Глава пятая Бисы и бенефисы нашей актрисы
Глава пятая
Бисы и бенефисы нашей актрисы
И вот я опять сижу за компьютером и собираюсь писать пятую главу сказки про Иру. И я опять включаю песню «У нас в раю», и опять, и опять включаю. Песня меня ужасно трогает. Хотя я чужое творчество люблю гораздо меньше собственного, и вообще я ничей не поклонник и существо циничное, но берусь за трубку позвонить Ире и сказать, какая же это щемящая песня, но смелости мне опять не хватает. В конце концов, будет же когда-нибудь Ира читать эту книжку, вот и узнает.
Оставив дожди Эдинбурга коренным эдинбуржцам, Ирина погрузилась в чисто московские проблемы. Это когда на руках ребенок, а ни в один сад его не берут, потому что у него не сделаны прививки, а прививок не делают, потому что медотводы, а денег на няню нет, потому что бедные студенты-аспиранты и все такое. Квартировали бедные студенты на жилплощади Лешиной бабушки.
Я: А почему ты никогда-никогда не рассказываешь про ваши отношения с Лешей?
Ирина: Как это никогда-никогда не рассказываю? Столько раз я рассказала про наши отношения с Лешей за эти годы, которые прошли с нашего расставания, чего их рассказывать, зачем?
Я: Позволь с тобой не согласиться.
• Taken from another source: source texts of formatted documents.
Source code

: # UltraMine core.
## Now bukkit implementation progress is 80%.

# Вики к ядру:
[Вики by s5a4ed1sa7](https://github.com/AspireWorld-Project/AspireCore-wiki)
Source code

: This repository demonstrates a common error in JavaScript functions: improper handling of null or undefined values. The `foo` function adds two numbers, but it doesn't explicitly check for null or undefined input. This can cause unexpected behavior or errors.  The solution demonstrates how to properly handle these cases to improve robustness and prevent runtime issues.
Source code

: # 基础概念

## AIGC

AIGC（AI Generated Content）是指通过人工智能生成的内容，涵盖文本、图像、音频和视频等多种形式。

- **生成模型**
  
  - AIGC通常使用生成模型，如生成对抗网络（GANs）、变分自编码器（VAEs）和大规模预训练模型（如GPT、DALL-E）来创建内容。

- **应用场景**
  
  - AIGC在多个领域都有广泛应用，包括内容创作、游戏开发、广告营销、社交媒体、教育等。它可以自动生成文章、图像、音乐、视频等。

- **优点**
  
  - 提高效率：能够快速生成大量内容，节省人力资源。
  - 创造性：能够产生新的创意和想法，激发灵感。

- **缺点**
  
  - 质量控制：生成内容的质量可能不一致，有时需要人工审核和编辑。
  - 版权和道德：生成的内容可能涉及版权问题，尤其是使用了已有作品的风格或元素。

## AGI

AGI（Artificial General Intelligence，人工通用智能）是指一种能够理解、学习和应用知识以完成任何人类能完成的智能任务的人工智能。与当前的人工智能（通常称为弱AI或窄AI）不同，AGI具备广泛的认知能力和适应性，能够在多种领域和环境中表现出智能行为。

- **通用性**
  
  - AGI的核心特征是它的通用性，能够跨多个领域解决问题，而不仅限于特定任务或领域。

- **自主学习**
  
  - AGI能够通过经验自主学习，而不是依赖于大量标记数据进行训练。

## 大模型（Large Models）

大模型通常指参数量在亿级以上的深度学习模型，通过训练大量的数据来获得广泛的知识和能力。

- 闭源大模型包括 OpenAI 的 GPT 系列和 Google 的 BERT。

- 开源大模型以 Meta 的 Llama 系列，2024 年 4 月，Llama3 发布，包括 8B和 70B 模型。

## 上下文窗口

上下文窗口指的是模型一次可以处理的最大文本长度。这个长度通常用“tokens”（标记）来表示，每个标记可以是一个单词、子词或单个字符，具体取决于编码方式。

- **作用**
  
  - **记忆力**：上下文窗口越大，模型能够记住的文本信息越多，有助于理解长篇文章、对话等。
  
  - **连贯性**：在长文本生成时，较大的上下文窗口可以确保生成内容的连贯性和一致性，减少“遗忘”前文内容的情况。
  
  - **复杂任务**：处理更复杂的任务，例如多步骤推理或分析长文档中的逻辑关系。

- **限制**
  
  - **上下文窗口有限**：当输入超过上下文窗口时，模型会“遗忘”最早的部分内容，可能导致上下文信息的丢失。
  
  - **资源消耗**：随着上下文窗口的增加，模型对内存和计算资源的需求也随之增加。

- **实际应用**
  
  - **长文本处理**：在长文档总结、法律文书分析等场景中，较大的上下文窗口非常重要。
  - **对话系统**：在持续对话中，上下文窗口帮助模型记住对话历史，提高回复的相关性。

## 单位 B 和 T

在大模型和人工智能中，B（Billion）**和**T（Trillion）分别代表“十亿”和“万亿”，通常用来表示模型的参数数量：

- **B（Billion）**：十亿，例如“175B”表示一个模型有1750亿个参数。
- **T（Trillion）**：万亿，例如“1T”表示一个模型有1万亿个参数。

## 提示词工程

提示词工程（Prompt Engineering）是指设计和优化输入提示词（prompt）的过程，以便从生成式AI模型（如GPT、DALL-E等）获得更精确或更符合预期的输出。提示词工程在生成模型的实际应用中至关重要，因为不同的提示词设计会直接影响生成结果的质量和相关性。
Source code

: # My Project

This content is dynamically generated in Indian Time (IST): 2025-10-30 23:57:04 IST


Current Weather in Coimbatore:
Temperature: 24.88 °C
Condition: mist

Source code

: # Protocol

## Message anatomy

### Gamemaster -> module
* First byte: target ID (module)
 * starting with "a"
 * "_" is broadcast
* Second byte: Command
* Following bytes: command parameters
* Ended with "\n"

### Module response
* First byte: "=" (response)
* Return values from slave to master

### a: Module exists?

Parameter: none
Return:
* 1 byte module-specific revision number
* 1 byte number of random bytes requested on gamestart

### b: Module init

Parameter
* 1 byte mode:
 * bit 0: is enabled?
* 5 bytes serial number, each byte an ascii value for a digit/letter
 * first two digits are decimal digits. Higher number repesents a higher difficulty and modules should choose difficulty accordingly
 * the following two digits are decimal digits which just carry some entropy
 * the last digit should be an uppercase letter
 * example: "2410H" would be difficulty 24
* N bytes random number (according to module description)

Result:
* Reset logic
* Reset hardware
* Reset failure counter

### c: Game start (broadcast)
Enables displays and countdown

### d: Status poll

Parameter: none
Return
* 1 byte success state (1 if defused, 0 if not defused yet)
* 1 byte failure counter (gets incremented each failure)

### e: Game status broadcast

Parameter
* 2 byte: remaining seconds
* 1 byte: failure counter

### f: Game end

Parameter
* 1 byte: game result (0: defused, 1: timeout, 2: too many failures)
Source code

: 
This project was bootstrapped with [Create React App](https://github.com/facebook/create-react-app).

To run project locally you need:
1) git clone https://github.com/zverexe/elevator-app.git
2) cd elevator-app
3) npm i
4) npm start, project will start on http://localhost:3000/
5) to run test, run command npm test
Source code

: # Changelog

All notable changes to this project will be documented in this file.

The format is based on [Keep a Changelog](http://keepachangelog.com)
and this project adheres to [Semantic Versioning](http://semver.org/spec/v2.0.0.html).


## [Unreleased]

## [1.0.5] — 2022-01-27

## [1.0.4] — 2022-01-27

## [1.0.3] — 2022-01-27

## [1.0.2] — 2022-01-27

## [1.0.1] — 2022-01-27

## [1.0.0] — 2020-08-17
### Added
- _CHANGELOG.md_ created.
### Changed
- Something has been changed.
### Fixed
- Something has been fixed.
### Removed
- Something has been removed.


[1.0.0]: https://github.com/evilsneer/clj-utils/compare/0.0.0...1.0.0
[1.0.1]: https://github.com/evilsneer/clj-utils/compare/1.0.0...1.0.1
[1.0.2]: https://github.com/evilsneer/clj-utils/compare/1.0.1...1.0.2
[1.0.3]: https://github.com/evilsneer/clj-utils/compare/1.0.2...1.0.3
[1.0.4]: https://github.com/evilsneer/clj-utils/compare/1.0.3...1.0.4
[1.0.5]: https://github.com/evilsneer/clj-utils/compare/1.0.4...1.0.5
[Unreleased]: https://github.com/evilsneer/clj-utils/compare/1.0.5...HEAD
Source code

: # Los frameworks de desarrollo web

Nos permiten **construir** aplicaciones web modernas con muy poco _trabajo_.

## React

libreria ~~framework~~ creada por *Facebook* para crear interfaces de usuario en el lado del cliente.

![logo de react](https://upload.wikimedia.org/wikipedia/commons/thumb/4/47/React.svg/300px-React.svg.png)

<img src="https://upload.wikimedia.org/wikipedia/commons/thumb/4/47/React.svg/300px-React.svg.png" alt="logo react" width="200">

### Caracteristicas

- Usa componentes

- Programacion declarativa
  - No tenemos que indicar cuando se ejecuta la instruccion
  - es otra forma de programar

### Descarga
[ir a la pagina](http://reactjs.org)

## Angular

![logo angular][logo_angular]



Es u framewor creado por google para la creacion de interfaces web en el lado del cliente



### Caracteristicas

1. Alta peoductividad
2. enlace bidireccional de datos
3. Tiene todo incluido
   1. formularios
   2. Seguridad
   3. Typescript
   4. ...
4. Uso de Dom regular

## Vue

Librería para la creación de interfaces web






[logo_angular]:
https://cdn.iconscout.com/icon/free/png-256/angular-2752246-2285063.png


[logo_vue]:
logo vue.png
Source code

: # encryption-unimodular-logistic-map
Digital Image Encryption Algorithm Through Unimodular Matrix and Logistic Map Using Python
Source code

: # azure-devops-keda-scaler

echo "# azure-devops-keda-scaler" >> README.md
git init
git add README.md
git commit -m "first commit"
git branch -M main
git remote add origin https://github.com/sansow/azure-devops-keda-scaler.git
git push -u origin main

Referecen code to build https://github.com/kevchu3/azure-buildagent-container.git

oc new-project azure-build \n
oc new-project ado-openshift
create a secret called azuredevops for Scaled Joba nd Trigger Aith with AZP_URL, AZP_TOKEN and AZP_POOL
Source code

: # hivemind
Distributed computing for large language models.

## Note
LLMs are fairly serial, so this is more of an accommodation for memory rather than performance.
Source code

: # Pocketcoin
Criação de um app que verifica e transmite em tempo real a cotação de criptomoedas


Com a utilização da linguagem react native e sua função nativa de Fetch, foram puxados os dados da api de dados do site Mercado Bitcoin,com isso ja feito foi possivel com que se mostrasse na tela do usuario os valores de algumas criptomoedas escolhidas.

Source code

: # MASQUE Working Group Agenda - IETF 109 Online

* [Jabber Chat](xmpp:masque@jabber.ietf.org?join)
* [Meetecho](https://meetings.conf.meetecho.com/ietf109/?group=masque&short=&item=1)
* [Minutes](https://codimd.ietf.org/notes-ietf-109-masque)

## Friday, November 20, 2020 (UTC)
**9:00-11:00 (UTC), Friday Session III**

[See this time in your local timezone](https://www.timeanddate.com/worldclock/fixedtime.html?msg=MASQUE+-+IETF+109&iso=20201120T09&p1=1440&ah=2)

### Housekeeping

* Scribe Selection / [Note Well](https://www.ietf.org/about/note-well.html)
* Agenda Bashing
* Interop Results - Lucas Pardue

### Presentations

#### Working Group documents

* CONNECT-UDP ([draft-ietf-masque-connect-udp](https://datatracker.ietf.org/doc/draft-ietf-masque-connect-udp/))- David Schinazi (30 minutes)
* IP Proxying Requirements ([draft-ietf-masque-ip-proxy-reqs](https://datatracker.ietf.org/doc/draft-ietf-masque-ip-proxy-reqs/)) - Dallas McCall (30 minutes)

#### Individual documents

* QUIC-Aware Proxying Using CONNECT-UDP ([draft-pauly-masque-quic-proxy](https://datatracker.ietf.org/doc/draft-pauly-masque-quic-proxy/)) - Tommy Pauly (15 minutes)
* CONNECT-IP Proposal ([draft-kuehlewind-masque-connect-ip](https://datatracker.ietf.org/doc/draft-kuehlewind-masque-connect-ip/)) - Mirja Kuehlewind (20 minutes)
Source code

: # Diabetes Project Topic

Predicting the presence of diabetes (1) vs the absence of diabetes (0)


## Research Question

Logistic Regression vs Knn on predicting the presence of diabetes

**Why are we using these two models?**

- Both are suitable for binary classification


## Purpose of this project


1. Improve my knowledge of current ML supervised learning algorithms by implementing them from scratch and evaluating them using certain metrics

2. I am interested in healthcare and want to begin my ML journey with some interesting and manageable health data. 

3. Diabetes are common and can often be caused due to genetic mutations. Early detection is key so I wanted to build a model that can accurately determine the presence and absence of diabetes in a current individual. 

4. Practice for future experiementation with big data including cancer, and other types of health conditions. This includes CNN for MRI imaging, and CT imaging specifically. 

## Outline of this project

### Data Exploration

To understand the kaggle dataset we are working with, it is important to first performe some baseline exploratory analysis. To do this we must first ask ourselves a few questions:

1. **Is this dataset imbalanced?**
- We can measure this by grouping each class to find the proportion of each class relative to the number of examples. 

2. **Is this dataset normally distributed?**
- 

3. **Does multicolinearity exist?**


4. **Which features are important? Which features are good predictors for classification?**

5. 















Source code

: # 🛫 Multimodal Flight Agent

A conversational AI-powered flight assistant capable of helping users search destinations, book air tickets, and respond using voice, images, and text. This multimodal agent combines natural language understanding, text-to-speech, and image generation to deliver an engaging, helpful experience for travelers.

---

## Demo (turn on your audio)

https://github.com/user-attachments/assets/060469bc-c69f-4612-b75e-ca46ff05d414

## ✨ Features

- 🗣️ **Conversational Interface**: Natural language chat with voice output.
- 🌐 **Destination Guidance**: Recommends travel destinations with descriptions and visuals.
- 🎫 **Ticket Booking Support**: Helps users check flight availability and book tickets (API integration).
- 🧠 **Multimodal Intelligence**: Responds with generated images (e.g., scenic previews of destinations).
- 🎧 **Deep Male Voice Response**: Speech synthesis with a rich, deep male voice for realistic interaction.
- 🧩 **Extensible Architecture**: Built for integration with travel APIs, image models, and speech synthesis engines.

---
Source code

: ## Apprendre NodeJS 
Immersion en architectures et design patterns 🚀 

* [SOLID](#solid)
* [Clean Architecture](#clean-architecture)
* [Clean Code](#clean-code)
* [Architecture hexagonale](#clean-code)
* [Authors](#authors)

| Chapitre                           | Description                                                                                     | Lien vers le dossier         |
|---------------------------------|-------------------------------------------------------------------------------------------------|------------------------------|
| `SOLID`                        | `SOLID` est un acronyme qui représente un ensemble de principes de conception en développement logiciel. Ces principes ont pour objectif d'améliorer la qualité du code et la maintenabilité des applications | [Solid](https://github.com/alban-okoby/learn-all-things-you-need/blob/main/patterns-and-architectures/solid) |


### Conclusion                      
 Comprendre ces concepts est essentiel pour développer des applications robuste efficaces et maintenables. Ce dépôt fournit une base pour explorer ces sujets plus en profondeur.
Как человек, который прочитал все, что опубликовано, заявляю, ты вот так и подходишь к вопросу: «а что, действительно, о них рассказывать?» А почему у тебя такой подход? Нечего рассказать или почему?
Ирина: Серьезно, действительно я никогда не делала секрета из того, что у нас была такая странная семья, потому что мы были оба очень юные, очень честолюбивые, как раз в том периоде своей жизни, когда ты завоевываешь мир. У нас колоссальное количество, даже не так, не количество точек пересечения, а просто действительно могли сказать друг про друга «мы с тобой одной крови, ты и я».
Когда потом Иру звали куда-нибудь выступать, обязательно Лешу туда же приглашали, и независимо друг от друга, они все время пересекались на творческом пути. Однажды он сказал с такой тоской в голосе: ты знаешь, если бы мы с тобой не были знакомы в театре, мы обязательно сегодня бы с тобой познакомились, я все равно бы на тебе женился.
Ирина: С такой обреченностью сказал. Понятно, это не домостроевский семейный тандем, где жена сидит на кухне, варит борщ, а муж завоевывает мир под своим знаменем. А потом, когда появился Тема, я вдруг поняла, что у меня дополнительный вес такой висит. И отсюда выходило очень много всяких ситуаций. Почему ты, например, пойдешь сегодня на концерт, а я буду дома сидеть с ребенком, почему не наоборот. Или мы приходим оба со спектакля, оба падаем с ног. Один падает с ног, а другой идет на кухню и встает к плите, масса всякого такого и плюс еще у нас с Лешей обоих очень высокий гормональный статус.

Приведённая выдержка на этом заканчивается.